Kupikir,”Pentingkah?”. Apalagi sidangku seminggu kemarin bukan hal yang menarik untuk diceritakan, kecuali bahwa pada hari itu aku menyandang gelar pertamaku (berarti ada gelar-gelar kedua, ketiga, dan seterusnya? Amiiinnn…), Sarjana Ekonomi. Mamahku bilang, Puput SE alias Puput SeEnaknya…hehe. Dan kecuali, bahwa hari itu adalah tanggal 27. Ada apa dengan 27??? Ada deh…yang pasti aku pernah menganggap angka itu adalah angka yang istimewa, sampai di suatu kali yang lain, aku sama sekali ga mau berurusan dengan si 27 itu. Aneh…ga rasional memang alasannya, jadi tidak penting untuk diceritakan.

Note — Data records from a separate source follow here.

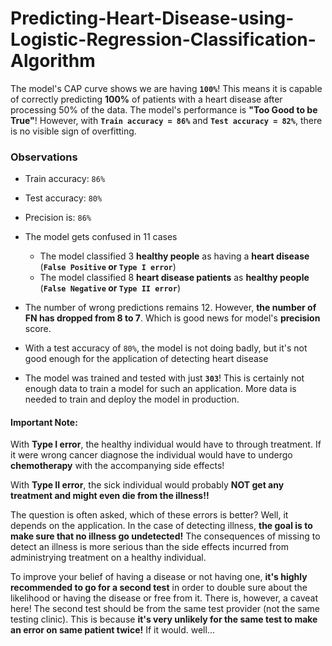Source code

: # Predicting-Heart-Disease-using-Logistic-Regression-Classification-Algorithm
The model's CAP curve shows we are having **`100%`**! This means it is capable of correctly predicting **100%** of patients with a heart disease after processing 50% of the data. The model's performance is **"Too Good to be True"**! However, with **`Train accuracy = 86%`** and **`Test accuracy = 82%`**, there is no visible sign of overfitting.

### Observations
* Train accuracy: `86%`
* Test accuracy: `80%`
* Precision is:  `86%`
* The model gets confused in 11 cases
    * The model classified 3 **healthy people** as having a **heart disease** (**`False Positive` or `Type I error`**)
    * The model classified 8 **heart disease patients** as **healthy people** (**`False Negative` or `Type II error`**)
    
* The number of wrong predictions remains 12. However, **the number of FN has dropped from 8 to 7**. Which is good news for model's **precision** score.
* With a test accuracy of `80%`, the model is not doing badly, but it's not good enough for the application of detecting heart disease
* The model was trained and tested with just **`303`**! This is certainly not enough data to train a model for such an application. More data is needed to train and deploy the model in production.
    
#### Important Note:
With **Type I error**, the healthy individual would have to through treatment. If it were wrong cancer diagnose the individual would have to undergo **chemotherapy** with the accompanying side effects!

With **Type II error**, the sick individual would probably **NOT get any treatment and might even die from the illness!!**

The question is often asked, which of these errors is better? Well, it depends on the application. In the case of detecting illness, **the goal is to make sure that no illness go undetected!** The consequences of missing to detect an illness is more serious than the side effects incurred from administrying treatment on a healthy individual.

To improve your belief of having a disease or not having one, **it's highly recommended to go for a second test** in order to double sure about the likelihood or having the disease or free from it. There is, however, a caveat here! The second test should be from the same test provider (not the same testing clinic). This is because **it's very unlikely for the same test to make an error on same patient twice!** If it would. well...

Dan satu hal lagi, sejak beberapa hari sebelum sidang sampai yudisium selesai, entah berapa kali aku mendapat ucapan, “Akhirnya….” dari orang-orang yang kutemui, “Akhirnyaaa sidang juga..” atau “Akhirnyaaa lulus juga..”. Aku hanya tertawa…hahaha…akhirnya???? Maksudnya??? Mungkin karena saking lamanya aku ngerjain skripsi yang ga seberapa susah itu. Hehe…

Tapi aku merasa satu tahunku ga sia-sia. Seharusnya aku memang bisa menyelesaikan semuanya dalam beberapa bulan saja, tapi aku ga pernah menyesal pernah melewati satu tahun yang penuh darah dan air mata ini (lebay kan gw?! Haha…). Dalam satu tahun itu aku ga merasa menyia-nyiakan waktuku, karena aku berkesempatan mempelajari ilmu baru dan mengenal orang yang kompeten di dalamnya, aku berkesempatan menjadi asisten seorang dosen dan mendapatkan banyak pengalaman berharga serta mengenal orang-orang baru dalam hidupku, aku berkesempatan bekerja sama dengan sebuah lembaga bimbingan belajar dan menjadi salah seorang dari anggota tim yang menyusun soal, aku berkesempatan membantu temanku menyusun laporan keuangan untuk bisnisnya yang bernominal rupiah cukup besar, aku berkesempatan menjadi salah satu panitia dalam suatu acara alumni yang terbilang sukses, aku berkesempatan melakukan banyak hal baru yang belum pernah kulakukan sebelumnya, aku punya kesempatan lebih banyak untuk mengenal teman-temanku lebih dekat, de el el. Haruskah aku bangga dengan pencapaian itu? Nggak. Hahaha…hanya menghibur diri, bahwa satu tahunku tidak sia-sia.